Data:
*** Begin section ***

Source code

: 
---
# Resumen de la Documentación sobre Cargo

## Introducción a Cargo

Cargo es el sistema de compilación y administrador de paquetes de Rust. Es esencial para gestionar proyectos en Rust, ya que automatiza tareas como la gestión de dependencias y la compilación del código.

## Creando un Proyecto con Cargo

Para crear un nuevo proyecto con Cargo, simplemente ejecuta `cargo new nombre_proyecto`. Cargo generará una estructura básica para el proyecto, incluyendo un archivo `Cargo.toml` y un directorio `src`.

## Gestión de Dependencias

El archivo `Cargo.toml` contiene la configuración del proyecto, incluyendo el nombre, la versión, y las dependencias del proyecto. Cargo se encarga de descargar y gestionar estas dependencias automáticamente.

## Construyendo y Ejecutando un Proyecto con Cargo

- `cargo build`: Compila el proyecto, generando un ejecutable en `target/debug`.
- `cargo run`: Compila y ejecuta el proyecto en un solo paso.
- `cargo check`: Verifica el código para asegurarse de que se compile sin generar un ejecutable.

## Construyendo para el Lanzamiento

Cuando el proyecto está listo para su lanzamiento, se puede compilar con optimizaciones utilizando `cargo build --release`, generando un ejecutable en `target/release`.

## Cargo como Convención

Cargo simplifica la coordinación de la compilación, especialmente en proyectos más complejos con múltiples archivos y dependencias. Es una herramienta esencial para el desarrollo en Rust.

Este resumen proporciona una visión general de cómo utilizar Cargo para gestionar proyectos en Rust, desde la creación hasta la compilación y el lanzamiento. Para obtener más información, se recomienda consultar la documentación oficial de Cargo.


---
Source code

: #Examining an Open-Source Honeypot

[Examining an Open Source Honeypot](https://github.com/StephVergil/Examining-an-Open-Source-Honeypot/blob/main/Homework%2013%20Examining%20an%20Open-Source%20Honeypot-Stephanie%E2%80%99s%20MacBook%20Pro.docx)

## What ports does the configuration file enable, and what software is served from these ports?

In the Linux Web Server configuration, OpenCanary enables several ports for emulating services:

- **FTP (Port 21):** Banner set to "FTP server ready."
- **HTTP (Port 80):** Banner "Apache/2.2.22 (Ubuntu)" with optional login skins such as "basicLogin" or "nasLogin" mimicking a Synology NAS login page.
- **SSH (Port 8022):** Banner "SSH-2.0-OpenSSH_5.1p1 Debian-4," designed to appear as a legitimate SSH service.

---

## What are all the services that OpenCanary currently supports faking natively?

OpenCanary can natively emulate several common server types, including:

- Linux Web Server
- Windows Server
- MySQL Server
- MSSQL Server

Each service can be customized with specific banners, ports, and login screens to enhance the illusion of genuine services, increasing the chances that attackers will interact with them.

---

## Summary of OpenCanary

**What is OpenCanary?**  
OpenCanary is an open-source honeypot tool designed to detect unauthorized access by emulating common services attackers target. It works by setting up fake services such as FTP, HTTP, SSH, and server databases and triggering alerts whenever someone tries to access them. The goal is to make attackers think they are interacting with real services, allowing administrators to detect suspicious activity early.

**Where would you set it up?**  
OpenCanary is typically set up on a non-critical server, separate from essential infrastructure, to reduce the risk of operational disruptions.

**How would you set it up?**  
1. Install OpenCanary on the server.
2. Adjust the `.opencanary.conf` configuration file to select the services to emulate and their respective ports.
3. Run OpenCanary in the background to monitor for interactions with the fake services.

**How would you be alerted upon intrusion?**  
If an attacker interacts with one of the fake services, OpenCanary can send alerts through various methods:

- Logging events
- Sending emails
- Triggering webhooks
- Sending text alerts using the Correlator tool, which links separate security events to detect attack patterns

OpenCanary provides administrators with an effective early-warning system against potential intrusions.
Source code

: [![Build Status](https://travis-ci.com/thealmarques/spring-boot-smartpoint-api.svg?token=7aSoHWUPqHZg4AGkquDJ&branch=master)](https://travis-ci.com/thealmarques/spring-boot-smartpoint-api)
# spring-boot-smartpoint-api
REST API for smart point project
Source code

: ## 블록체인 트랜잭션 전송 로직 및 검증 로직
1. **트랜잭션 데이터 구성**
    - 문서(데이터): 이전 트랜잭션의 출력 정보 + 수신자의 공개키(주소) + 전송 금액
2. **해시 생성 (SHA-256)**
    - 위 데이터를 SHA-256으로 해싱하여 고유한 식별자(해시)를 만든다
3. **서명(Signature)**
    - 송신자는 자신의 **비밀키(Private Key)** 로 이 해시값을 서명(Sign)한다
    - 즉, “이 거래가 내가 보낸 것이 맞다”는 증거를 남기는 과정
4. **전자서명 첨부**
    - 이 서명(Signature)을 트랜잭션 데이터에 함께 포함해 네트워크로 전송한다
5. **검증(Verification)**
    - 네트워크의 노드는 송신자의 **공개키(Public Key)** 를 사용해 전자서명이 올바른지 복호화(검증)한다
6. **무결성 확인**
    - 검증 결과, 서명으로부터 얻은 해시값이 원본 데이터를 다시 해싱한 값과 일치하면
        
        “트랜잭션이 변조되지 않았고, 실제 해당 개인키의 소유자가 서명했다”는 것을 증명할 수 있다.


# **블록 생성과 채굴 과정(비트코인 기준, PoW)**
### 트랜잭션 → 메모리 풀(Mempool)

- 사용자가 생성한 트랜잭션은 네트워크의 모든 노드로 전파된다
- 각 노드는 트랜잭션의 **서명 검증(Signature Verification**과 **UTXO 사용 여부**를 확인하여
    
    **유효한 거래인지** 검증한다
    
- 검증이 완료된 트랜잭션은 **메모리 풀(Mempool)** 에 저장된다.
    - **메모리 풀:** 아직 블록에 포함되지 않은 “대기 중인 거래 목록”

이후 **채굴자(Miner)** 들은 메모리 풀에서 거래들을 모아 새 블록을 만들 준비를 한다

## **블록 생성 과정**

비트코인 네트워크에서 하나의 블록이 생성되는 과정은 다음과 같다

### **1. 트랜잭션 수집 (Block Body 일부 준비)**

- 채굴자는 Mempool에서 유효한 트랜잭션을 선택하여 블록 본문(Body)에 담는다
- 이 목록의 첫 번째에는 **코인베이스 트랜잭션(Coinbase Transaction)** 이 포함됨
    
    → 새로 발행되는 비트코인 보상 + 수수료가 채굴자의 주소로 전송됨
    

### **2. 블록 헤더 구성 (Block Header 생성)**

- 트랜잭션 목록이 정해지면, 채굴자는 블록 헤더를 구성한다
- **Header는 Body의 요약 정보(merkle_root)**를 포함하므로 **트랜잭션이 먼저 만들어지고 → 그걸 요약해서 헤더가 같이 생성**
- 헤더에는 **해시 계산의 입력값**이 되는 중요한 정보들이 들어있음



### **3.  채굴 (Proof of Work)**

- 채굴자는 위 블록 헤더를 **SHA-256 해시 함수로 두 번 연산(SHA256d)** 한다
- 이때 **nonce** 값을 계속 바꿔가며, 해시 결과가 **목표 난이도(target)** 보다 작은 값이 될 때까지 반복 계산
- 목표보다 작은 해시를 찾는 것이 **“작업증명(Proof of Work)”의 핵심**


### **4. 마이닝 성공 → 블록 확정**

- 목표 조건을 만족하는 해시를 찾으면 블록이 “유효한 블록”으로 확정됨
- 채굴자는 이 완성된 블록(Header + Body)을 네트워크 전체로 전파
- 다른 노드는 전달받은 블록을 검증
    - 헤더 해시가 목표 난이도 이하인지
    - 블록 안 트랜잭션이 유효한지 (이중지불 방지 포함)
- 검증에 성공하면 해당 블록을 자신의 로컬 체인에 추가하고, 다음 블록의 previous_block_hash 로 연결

*** End section ***

Task statement:
Set down exactly the lines of the listing above, from the line holding "- 블록 안 트랜잭션이 유효한지 (이중지불 방지 포함)" through its last line, with nothing added.

Response:
    - 블록 안 트랜잭션이 유효한지 (이중지불 방지 포함)
- 검증에 성공하면 해당 블록을 자신의 로컬 체인에 추가하고, 다음 블록의 previous_block_hash 로 연결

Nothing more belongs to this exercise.